I think this would be a really great thing overall and long term.
The counterpoint is it is gives a quick, informal, though obviously unscientific way of gauging interest/support for particular issues. Without it I think you risk lots of “me too” posts, and possibly actually more abusive ones. I would argue the abuse of the flag feature is a much bigger issue.
This’d be bad for all the non-flamewar posts. It’s easier to gauge whether a reply has technical merit with this in place, and it’s a nice form of communication that does not derail otherwise concise threads.
I don’t think it makes sense to optimize discourse around the twice-a-year hot topic. Those posts, while popular because anger always fosters engagement, are not really the primary purpose, or at least use case, of this forum in the first place.
I’m also not sure it really helps when those posts do happen, is the point just to make people feel less bad about their opinion being less poular than others’? It’s just going to result in more repetitive comments, less readable discussion, and more inflammatory posts, since now commenting is your only outlet if you want to weigh in on a topic, and more heated comments means higher likelihood of the type of comment we want to see less of.

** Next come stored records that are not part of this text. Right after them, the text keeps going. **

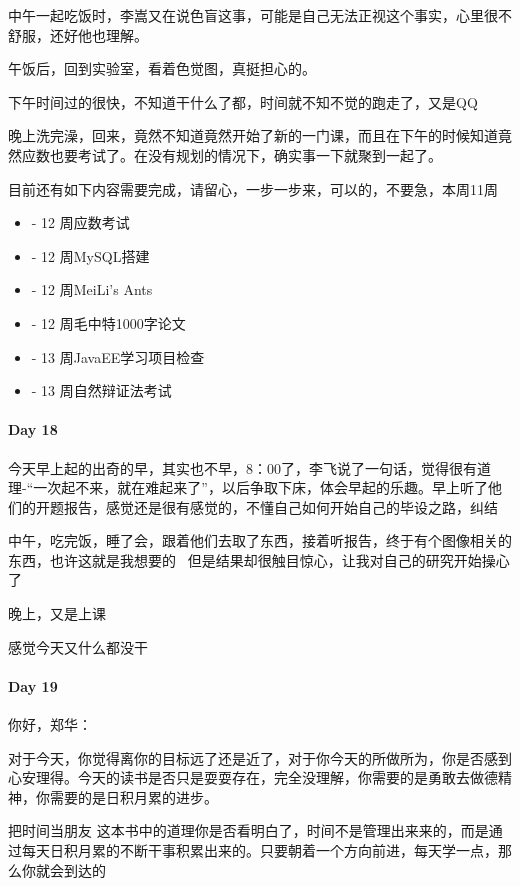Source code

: \documentclass[UTF8,a4paper,8pt]{ctexart}
\begin{document}
 		  中午一起吃饭时，李嵩又在说色盲这事，可能是自己无法正视这个事实，心里很不舒服，还好他也理解。
 		  
 		  午饭后，回到实验室，看着色觉图，真挺担心的。
 		  
 		  下午时间过的很快，不知道干什么了都，时间就不知不觉的跑走了，又是QQ
 		  
 		  晚上洗完澡，回来，竟然不知道竟然开始了新的一门课，而且在下午的时候知道竟然应数也要考试了。在没有规划的情况下，确实事一下就聚到一起了。
 		  
 		  目前还有如下内容需要完成，请留心，一步一步来，可以的，不要急，本周11周
 		   \begin{itemize}[fullwidth,itemindent=2em]
 		   	\item - 12 周应数考试
 		   	\item - 12 周MySQL搭建
 		   	\item - 12 周MeiLi's Ants
 		   	\item - 12 周毛中特1000字论文
 		   	\item - 13 周JavaEE学习项目检查
 		   	\item - 13 周自然辩证法考试
 		   \end{itemize}
 		   
 		   \paragraph{Day 18}
 		   今天早上起的出奇的早，其实也不早，8：00了，李飞说了一句话，觉得很有道理-“一次起不来，就在难起来了”，以后争取下床，体会早起的乐趣。早上听了他们的开题报告，感觉还是很有感觉的，不懂自己如何开始自己的毕设之路，纠结
 		   
 		   中午，吃完饭，睡了会，跟着他们去取了东西，接着听报告，终于有个图像相关的东西，也许这就是我想要的~ 但是结果却很触目惊心，让我对自己的研究开始操心了~
 		   
 		   晚上，又是上课
 		   
 		   感觉今天又什么都没干
 		   
 		  \paragraph{Day 19}
 		  你好，郑华：
 		  
 		  对于今天，你觉得离你的目标远了还是近了，对于你今天的所做所为，你是否感到心安理得。今天的读书是否只是耍耍存在，完全没理解，你需要的是勇敢去做德精神，你需要的是日积月累的进步。
 		  
 		  把时间当朋友 这本书中的道理你是否看明白了，时间不是管理出来来的，而是通过每天日积月累的不断干事积累出来的。只要朝着一个方向前进，每天学一点，那么你就会到达的
 		  
\end{document}

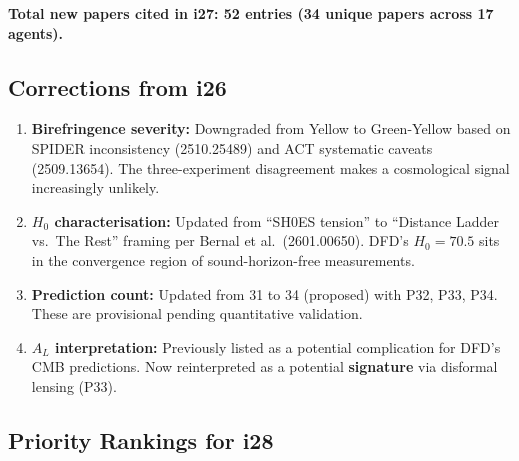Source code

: \documentclass[11pt,a4paper]{article}
\begin{document}
\textbf{Total new papers cited in i27: 52 entries (34 unique papers across 17 agents).}

\subsection{Corrections from i26}

\begin{enumerate}
\item \textbf{Birefringence severity:} Downgraded from Yellow to Green-Yellow based on SPIDER inconsistency (2510.25489) and ACT systematic caveats (2509.13654). The three-experiment disagreement makes a cosmological signal increasingly unlikely.

\item \textbf{$H_0$ characterisation:} Updated from ``SH0ES tension'' to ``Distance Ladder vs.\ The Rest'' framing per Bernal et al.\ (2601.00650). DFD's $H_0 = 70.5$ sits in the convergence region of sound-horizon-free measurements.

\item \textbf{Prediction count:} Updated from 31 to 34 (proposed) with P32, P33, P34. These are provisional pending quantitative validation.

\item \textbf{$A_L$ interpretation:} Previously listed as a potential complication for DFD's CMB predictions. Now reinterpreted as a potential \textbf{signature} via disformal lensing (P33).
\end{enumerate}

\subsection{Priority Rankings for i28}
\end{document}

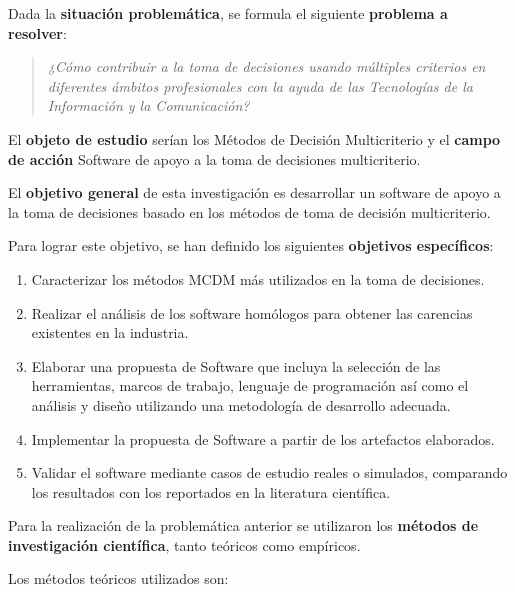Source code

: Dada la \textbf{situación problemática}, se formula el siguiente \textbf{problema a resolver}:

\begin{quote}
	\textit{¿Cómo contribuir a la toma de decisiones usando múltiples criterios en diferentes ámbitos profesionales con la ayuda de las Tecnologías de la Información y la Comunicación?}
\end{quote}

El \textbf{objeto de estudio} serían los Métodos de Decisión Multicriterio y el \textbf{campo de acción} Software de apoyo a la toma de decisiones multicriterio.

El \textbf{objetivo general} de esta investigación es desarrollar un software de apoyo a la toma de decisiones basado en los métodos de toma de decisión multicriterio.

Para lograr este objetivo, se han definido los siguientes \textbf{objetivos específicos}:

\begin{enumerate}
	\item Caracterizar los métodos MCDM más utilizados en la toma de decisiones.
	\item Realizar el análisis de los software homólogos para obtener  las carencias existentes en la industria. 
	\item Elaborar una propuesta de Software que incluya la selección de las herramientas, marcos de trabajo, lenguaje de programación así como el análisis y diseño utilizando una metodología de desarrollo adecuada.
	\item Implementar la propuesta de Software a partir de los artefactos elaborados.
	\item Validar el software mediante casos de estudio reales o simulados, comparando los resultados con los reportados en la literatura científica.
\end{enumerate}

Para la realización de la problemática anterior se utilizaron los \textbf{métodos de investigación científica}, tanto teóricos como empíricos.

Los métodos teóricos utilizados son:

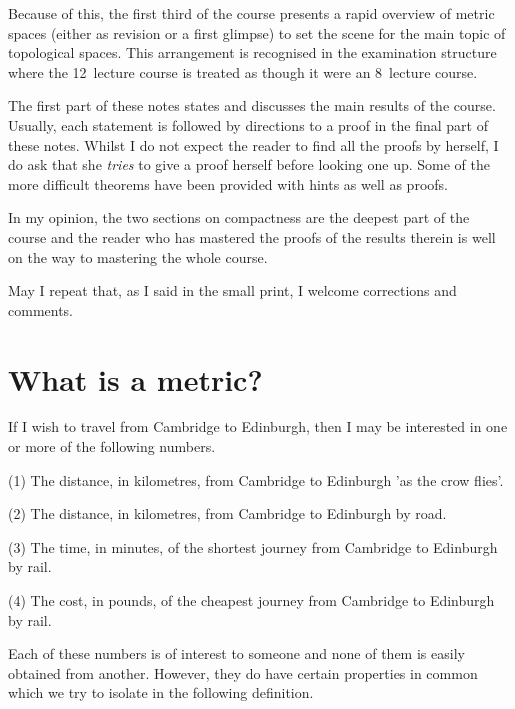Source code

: Because of this, the first third of the course presents a rapid overview of metric spaces (either as revision or a first glimpse) to set the scene for the main topic of topological spaces. This arrangement is recognised in the examination structure where the 12~lecture course is treated as though it were an 8~lecture course.

The first part of these notes states and discusses the main results of the course. Usually, each statement is followed by directions to a proof in the final part of these notes. Whilst I do not expect the reader to find all the proofs by herself, I do ask that she \emph{tries} to give a proof herself before looking one up. Some of the more difficult theorems have been provided with hints as well as proofs.

In my opinion, the two sections on compactness are the deepest part of the course and the reader who has mastered the proofs of the results therein is well on the way to mastering the whole course.

May I repeat that, as I said in the small print, I welcome corrections and comments. \section{What is a metric?} If I wish to travel from Cambridge to Edinburgh, then I may be interested in one or more of the following numbers.

(1) The distance, in kilometres, from Cambridge to Edinburgh 'as the crow flies'.

(2) The distance, in kilometres, from Cambridge to Edinburgh by road.

(3) The time, in minutes, of the shortest journey from Cambridge to Edinburgh by rail.

(4) The cost, in pounds, of the cheapest journey from Cambridge to Edinburgh by rail.

Each of these numbers is of interest to someone and none of them is easily obtained from another. However, they do have certain properties in common which we try to isolate in the following definition. 

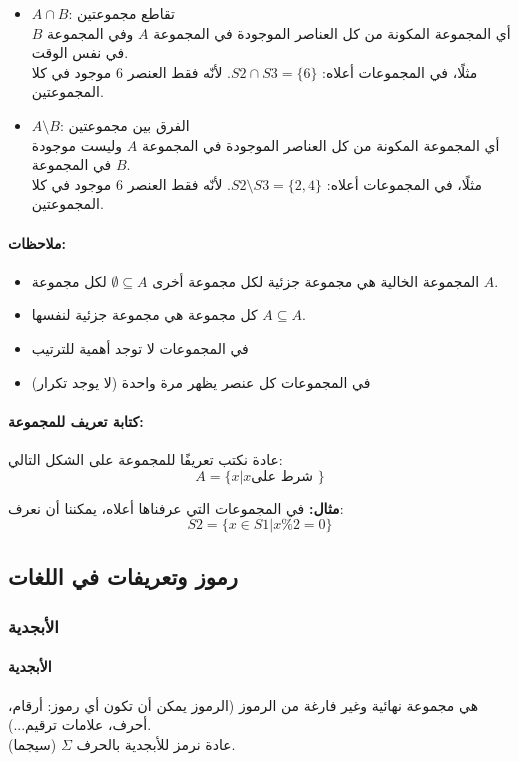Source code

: \documentclass[12pt]{article}
\begin{document}
\begin{itemize}
\item $A \cap B$: تقاطع مجموعتين \\
أي المجموعة المكونة من كل العناصر الموجودة في المجموعة $A$ وفي المجموعة $B$ في نفس الوقت. \\
مثلًا، في المجموعات أعلاه: $S2 \cap S3 = \{6 \}$. لأنّه فقط العنصر 6 موجود في كلا المجموعتين.

\item $A \setminus B$: الفرق بين مجموعتين \\
أي المجموعة المكونة من كل العناصر الموجودة في المجموعة $A$ وليست موجودة في المجموعة $B$. \\
مثلًا، في المجموعات أعلاه: $S2 \setminus  S3 = \{2, 4 \}$. لأنّه فقط العنصر 6 موجود في كلا المجموعتين.

\end{itemize}

\paragraph{ملاحظات:}
\begin{itemize}
    \item المجموعة الخالية هي مجموعة جزئية لكل مجموعة أخرى $\emptyset \subseteq A$ لكل مجموعة $A$.
    \item كل مجموعة هي مجموعة جزئية لنفسها $A \subseteq A$.
    \item في المجموعات لا توجد أهمية للترتيب
    \item في المجموعات كل عنصر يظهر مرة واحدة (لا يوجد تكرار)
\end{itemize}

\paragraph{كتابة تعريف للمجموعة:}
عادة نكتب تعريفًا للمجموعة على الشكل التالي:
$$A = \{ x | x \text{شرط على } \}$$

\textbf{مثال:}
في المجموعات التي عرفناها أعلاه، يمكننا أن نعرف:
$$S2 = \{ x \in S1 | x\%2=0 \}$$


\subsection{رموز وتعريفات في اللغات}

\subsubsection{الأبجدية}

\paragraph{الأبجدية} هي مجموعة نهائية وغير فارغة من الرموز (الرموز يمكن أن تكون أي رموز: أرقام، أحرف، علامات ترقيم...). \\
عادة نرمز للأبجدية بالحرف $\Sigma$ (سيجما).
\end{document}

An even more relevant implication as mentioned in the link is that Discourse basically breaks - they mentioned trust levels as an example.
I can only presume this suggestion is trolling, like 90% of this user’s posts, but here I am feeding anyway.
Yes, I did see that it broke Discourse which is a shame but maybe there’s some way to hide them or allow them to be hidden? I understand the concern about the “me too” comments but maybe natural selection (probably misusing that) would just win out and people would flag those posts and they’d just fade away?
I think removing likes and leaving us with only flags would be even more unhealthy. You ideally want to reward leaving good answers instead of punishing bad ones.
I mean what your personal reasoning behind wanting the change in the first place. Saying it would be good says nothing.